=== Requirement ===
Nothing in the data may be altered as it is transcribed.

Extracted records:
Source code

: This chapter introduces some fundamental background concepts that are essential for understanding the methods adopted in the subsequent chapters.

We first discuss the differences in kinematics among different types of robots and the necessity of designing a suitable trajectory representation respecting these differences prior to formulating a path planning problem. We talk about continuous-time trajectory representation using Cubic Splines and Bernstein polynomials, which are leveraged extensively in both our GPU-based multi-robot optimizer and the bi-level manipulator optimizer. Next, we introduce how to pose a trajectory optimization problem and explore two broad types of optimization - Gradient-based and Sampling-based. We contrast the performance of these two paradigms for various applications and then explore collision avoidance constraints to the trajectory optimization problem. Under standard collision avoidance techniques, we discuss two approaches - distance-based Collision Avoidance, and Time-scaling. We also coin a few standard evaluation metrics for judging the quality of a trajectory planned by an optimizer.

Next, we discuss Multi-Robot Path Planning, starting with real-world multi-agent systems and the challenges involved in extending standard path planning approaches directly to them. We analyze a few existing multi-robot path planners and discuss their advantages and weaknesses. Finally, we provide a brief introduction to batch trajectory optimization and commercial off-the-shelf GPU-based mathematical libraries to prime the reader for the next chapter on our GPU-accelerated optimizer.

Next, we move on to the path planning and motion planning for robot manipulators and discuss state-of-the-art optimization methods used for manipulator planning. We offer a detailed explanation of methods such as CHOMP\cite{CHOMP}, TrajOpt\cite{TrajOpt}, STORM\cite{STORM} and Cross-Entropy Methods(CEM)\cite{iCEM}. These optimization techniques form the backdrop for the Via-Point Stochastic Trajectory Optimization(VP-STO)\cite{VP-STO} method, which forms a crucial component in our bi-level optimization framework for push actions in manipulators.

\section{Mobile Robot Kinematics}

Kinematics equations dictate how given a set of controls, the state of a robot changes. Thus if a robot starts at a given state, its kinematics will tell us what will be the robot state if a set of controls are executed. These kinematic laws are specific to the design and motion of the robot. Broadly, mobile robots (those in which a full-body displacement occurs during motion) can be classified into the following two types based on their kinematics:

=== Response below ===
Source code

: This chapter introduces some fundamental background concepts that are essential for understanding the methods adopted in the subsequent chapters.

We first discuss the differences in kinematics among different types of robots and the necessity of designing a suitable trajectory representation respecting these differences prior to formulating a path planning problem. We talk about continuous-time trajectory representation using Cubic Splines and Bernstein polynomials, which are leveraged extensively in both our GPU-based multi-robot optimizer and the bi-level manipulator optimizer. Next, we introduce how to pose a trajectory optimization problem and explore two broad types of optimization - Gradient-based and Sampling-based. We contrast the performance of these two paradigms for various applications and then explore collision avoidance constraints to the trajectory optimization problem. Under standard collision avoidance techniques, we discuss two approaches - distance-based Collision Avoidance, and Time-scaling. We also coin a few standard evaluation metrics for judging the quality of a trajectory planned by an optimizer.

Next, we discuss Multi-Robot Path Planning, starting with real-world multi-agent systems and the challenges involved in extending standard path planning approaches directly to them. We analyze a few existing multi-robot path planners and discuss their advantages and weaknesses. Finally, we provide a brief introduction to batch trajectory optimization and commercial off-the-shelf GPU-based mathematical libraries to prime the reader for the next chapter on our GPU-accelerated optimizer.

Next, we move on to the path planning and motion planning for robot manipulators and discuss state-of-the-art optimization methods used for manipulator planning. We offer a detailed explanation of methods such as CHOMP\cite{CHOMP}, TrajOpt\cite{TrajOpt}, STORM\cite{STORM} and Cross-Entropy Methods(CEM)\cite{iCEM}. These optimization techniques form the backdrop for the Via-Point Stochastic Trajectory Optimization(VP-STO)\cite{VP-STO} method, which forms a crucial component in our bi-level optimization framework for push actions in manipulators.

\section{Mobile Robot Kinematics}

Kinematics equations dictate how given a set of controls, the state of a robot changes. Thus if a robot starts at a given state, its kinematics will tell us what will be the robot state if a set of controls are executed. These kinematic laws are specific to the design and motion of the robot. Broadly, mobile robots (those in which a full-body displacement occurs during motion) can be classified into the following two types based on their kinematics:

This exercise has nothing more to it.